About

 

Welcome to Wigwam, A Home Economy Journal

About the mission
The much ballyhooed industrial, globalized economy is experiencing a few difficulties. As it contracts, it makes sense to expand our home economies. We use ‘home’ to mean a household, a city or town, and the Hudson Valley region. Wigwam will tell the stories of how this home economy expansion is happening, and give you ideas and inspiration, so that you can make it happen, too.

About the content
In addition to home-ec related content, Wigwam offers regular coverage of issues that affect place making, such as city planning, zoning laws, transportation, new businesses, and new development. We also look at the people and organizations taking steps to nurture home economies.
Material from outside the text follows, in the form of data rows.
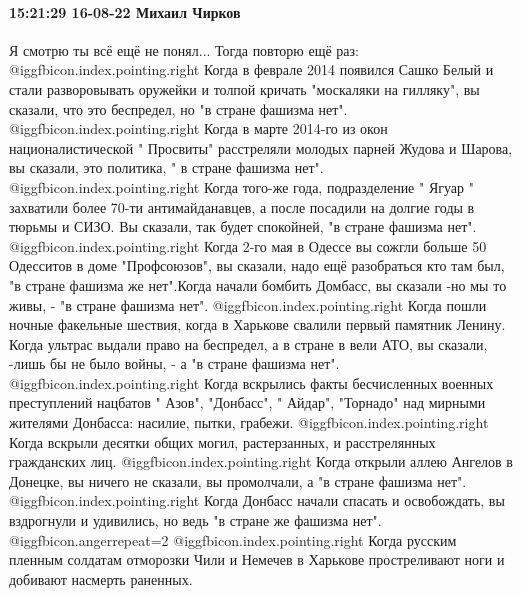  
 
 
 
 

\paragraph{15:21:29 16-08-22 Михаил Чирков}

Я смотрю ты всё ещё не понял...
Тогда повторю ещё раз:
 @igg{fbicon.index.pointing.right}  Когда в феврале 2014 появился Сашко Белый и стали разворовывать оружейки и толпой кричать "москаляки на гилляку", вы сказали, что это беспредел, но "в стране фашизма нет".
 @igg{fbicon.index.pointing.right} Когда в марте 2014-го из окон националистической " Просвиты" расстреляли молодых парней Жудова и Шарова, вы сказали, это политика, " в стране фашизма нет".
 @igg{fbicon.index.pointing.right} Когда того-же года, подразделение " Ягуар " захватили более 70-ти антимайданавцев, а после посадили на долгие годы в тюрьмы и СИЗО. Вы сказали, так будет спокойней, "в стране фашизма нет".
 @igg{fbicon.index.pointing.right} Когда 2-го мая в Одессе вы сожгли больше 50 Одесситов в доме "Профсоюзов", вы сказали, надо ещё разобраться кто там был, "в стране фашизма же нет".Когда начали бомбить Домбасс, вы сказали -но мы то живы, - "в стране фашизма нет".
 @igg{fbicon.index.pointing.right}  Когда пошли ночные факельные шествия, когда в Харькове свалили первый памятник Ленину. Когда ультрас выдали право на беспредел, а в стране в вели АТО, вы сказали, -лишь бы не было войны, - а "в стране фашизма нет".
 @igg{fbicon.index.pointing.right} Когда вскрылись факты бесчисленных военных преступлений нацбатов " Азов", "Донбасс", " Айдар", "Торнадо" над мирными жителями Донбасса: насилие, пытки, грабежи.  @igg{fbicon.index.pointing.right} Когда вскрыли десятки общих могил, растерзанных, и расстрелянных гражданских лиц.
 @igg{fbicon.index.pointing.right}  Когда открыли аллею Ангелов в Донецке, вы ничего не сказали, вы промолчали, а "в стране фашизма нет".
 @igg{fbicon.index.pointing.right} Когда Донбасс начали спасать и освобождать, вы вздрогнули и удивились, но ведь "в стране же фашизма нет".
 @igg{fbicon.anger}{repeat=2} 
 @igg{fbicon.index.pointing.right} Когда русским пленным солдатам отморозки Чили и Немечев в Харькове простреливают ноги и добивают насмерть раненных.
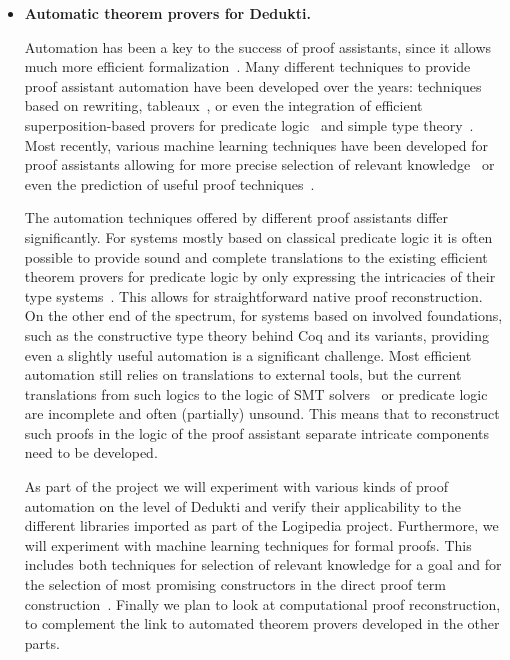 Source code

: \begin{itemize}
\item{\bf Automatic theorem provers for Dedukti.}

  Automation has been a key to the success of proof assistants, since it
allows much more efficient formalization~\cite{Hales-Developments}.
Many different techniques to provide proof assistant automation have
been developed over the years: techniques based on rewriting,
tableaux~\cite{Paulson-blast}, or even the integration of efficient
superposition-based provers for predicate logic~\cite{hurd-metis} and
simple type theory~\cite{asperti-matita-paramodulation}. Most
recently, various machine learning techniques have been developed for
proof assistants allowing for more precise selection of relevant
knowledge~\cite{blanchette-h4qed-jfr} or even the prediction of useful
proof techniques~\cite{gauthier-tactictoe}.

The automation techniques offered by different proof assistants differ
significantly. For systems mostly based on classical predicate logic
it is often possible to provide sound and complete translations to the
existing efficient theorem provers for predicate logic by only
expressing the intricacies of their type
systems~\cite{kaliszyk-miz40}. This allows for straightforward native
proof reconstruction. On the other end of the spectrum, for
systems based on involved foundations, such
as the constructive type theory behind Coq and its variants,
providing even a slightly useful automation is a significant
challenge. Most efficient automation still relies on translations to
external tools, but the current translations from such logics to
the logic of SMT solvers~\cite{DBLP:conf/cpp/ArmandFGKTW11} or
predicate logic~\cite{DBLP:journals/jar/CzajkaK18} are incomplete
and often (partially) unsound. This means that to reconstruct such
proofs in the logic of the proof assistant separate intricate
components need to be developed.

As part of the project we will experiment with various kinds of proof
automation on the level of Dedukti and verify their applicability to
the different libraries imported as part of the Logipedia project.
Furthermore, we will experiment with machine learning techniques for
formal proofs. This includes both techniques for selection of relevant
knowledge for a goal and for the selection of most promising
constructors in the direct proof term
construction~\cite{ZielenkiewiczSchubert2016}. Finally we plan to look
at computational proof reconstruction, to complement the link to
automated theorem provers developed in the other parts.


\end{itemize}
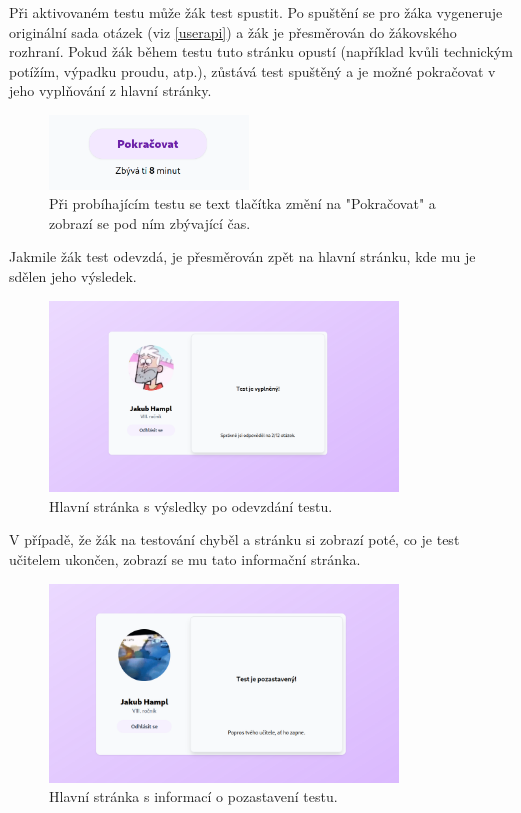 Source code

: Při aktivovaném testu může žák test spustit. Po spuštění se pro žáka vygeneruje originální sada otázek (viz \ref{userapi}) a žák je přesměrován do žákovského rozhraní. Pokud žák během testu tuto stránku opustí (například kvůli technickým potížím, výpadku proudu, atp.), zůstává test spuštěný a je možné pokračovat v jeho vyplňování z hlavní stránky. 

\begin{figure}[H]
    \centering
    \includegraphics[width=200px]{images/01design/continue.png}
    \caption{Při probíhajícím testu se text tlačítka změní na "Pokračovat" a zobrazí se pod ním zbývající čas.}
\end{figure}

Jakmile žák test odevzdá, je přesměrován zpět na hlavní stránku, kde mu je sdělen jeho výsledek.

\begin{figure}[H]
    \centering
    \includegraphics[width=350px]{images/01design/filled-out.png}
    \caption{Hlavní stránka s výsledky po odevzdání testu.}
\end{figure}

V případě, že žák na testování chyběl a stránku si zobrazí poté, co je test učitelem ukončen, zobrazí se mu tato informační stránka.

\begin{figure}[H]
    \centering
    \includegraphics[width=350px]{images/01design/pending.png}
    \caption{Hlavní stránka s informací o pozastavení testu.}
\end{figure}

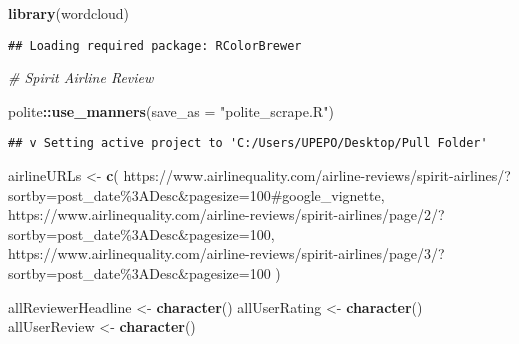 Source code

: \documentclass[
]{article}
\newenvironment{Shaded}{\begin{snugshade}}{\end{snugshade}}
\newcommand{\AttributeTok}[1]{\textcolor[rgb]{0.13,0.29,0.53}{#1}}
\newcommand{\CommentTok}[1]{\textcolor[rgb]{0.56,0.35,0.01}{\textit{#1}}}
\newcommand{\FunctionTok}[1]{\textcolor[rgb]{0.13,0.29,0.53}{\textbf{#1}}}
\newcommand{\NormalTok}[1]{#1}
\newcommand{\OtherTok}[1]{\textcolor[rgb]{0.56,0.35,0.01}{#1}}
\newcommand{\SpecialCharTok}[1]{\textcolor[rgb]{0.81,0.36,0.00}{\textbf{#1}}}
\newcommand{\StringTok}[1]{\textcolor[rgb]{0.31,0.60,0.02}{#1}}
\begin{document}
\begin{Shaded}
\begin{Highlighting}[]
\FunctionTok{library}\NormalTok{(wordcloud)}
\end{Highlighting}
\end{Shaded}

\begin{verbatim}
## Loading required package: RColorBrewer
\end{verbatim}

\begin{Shaded}
\begin{Highlighting}[]
\CommentTok{\# Spirit Airline Review}

\NormalTok{polite}\SpecialCharTok{::}\FunctionTok{use\_manners}\NormalTok{(}\AttributeTok{save\_as =} \StringTok{"polite\_scrape.R"}\NormalTok{)}
\end{Highlighting}
\end{Shaded}

\begin{verbatim}
## v Setting active project to 'C:/Users/UPEPO/Desktop/Pull Folder'
\end{verbatim}

\begin{Shaded}
\begin{Highlighting}[]
\NormalTok{airlineURLs }\OtherTok{\textless{}{-}} \FunctionTok{c}\NormalTok{(}
  \StringTok{\textquotesingle{}https://www.airlinequality.com/airline{-}reviews/spirit{-}airlines/?sortby=post\_date\%3ADesc\&pagesize=100\#google\_vignette\textquotesingle{}}\NormalTok{,}
  \StringTok{\textquotesingle{}https://www.airlinequality.com/airline{-}reviews/spirit{-}airlines/page/2/?sortby=post\_date\%3ADesc\&pagesize=100\textquotesingle{}}\NormalTok{,}
  \StringTok{\textquotesingle{}https://www.airlinequality.com/airline{-}reviews/spirit{-}airlines/page/3/?sortby=post\_date\%3ADesc\&pagesize=100\textquotesingle{}}
\NormalTok{)}

\NormalTok{allReviewerHeadline }\OtherTok{\textless{}{-}} \FunctionTok{character}\NormalTok{()}
\NormalTok{allUserRating }\OtherTok{\textless{}{-}} \FunctionTok{character}\NormalTok{()}
\NormalTok{allUserReview }\OtherTok{\textless{}{-}} \FunctionTok{character}\NormalTok{()}
\end{Highlighting}
\end{Shaded}
\end{document}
Our events calendar features workshops, seminars, and happenings that help build our local economy or teach skills like canning and raising chickens. Other plans include short instructional videos and Wigwam Radio. We hope you’ll get involved, as a reader or contributor.

About the name
Native American place names abound here in the Hudson Valley. Wigwam, a Native American word for home or dwelling, particularly in the northeast, was chosen to evoke this culture’s relationship to the planet—how they lived successfully for thousands of years in the same places the dominant culture now does, while doing little harm. Ideally, the use of the name will draw more positive acknowledgement of the culture that was here before the current one.

It was chosen out of respect. Not as the literal notion that Hudson Valley residents, whether Native American or not, should or could strive to go back to living in wigwams, but as a reminder of the values inherent in that kind of dwelling, and a reminder of the values of the people who used the word, an inspiration to look at ways we can all live more harmoniously with our surroundings going into the future—starting at home.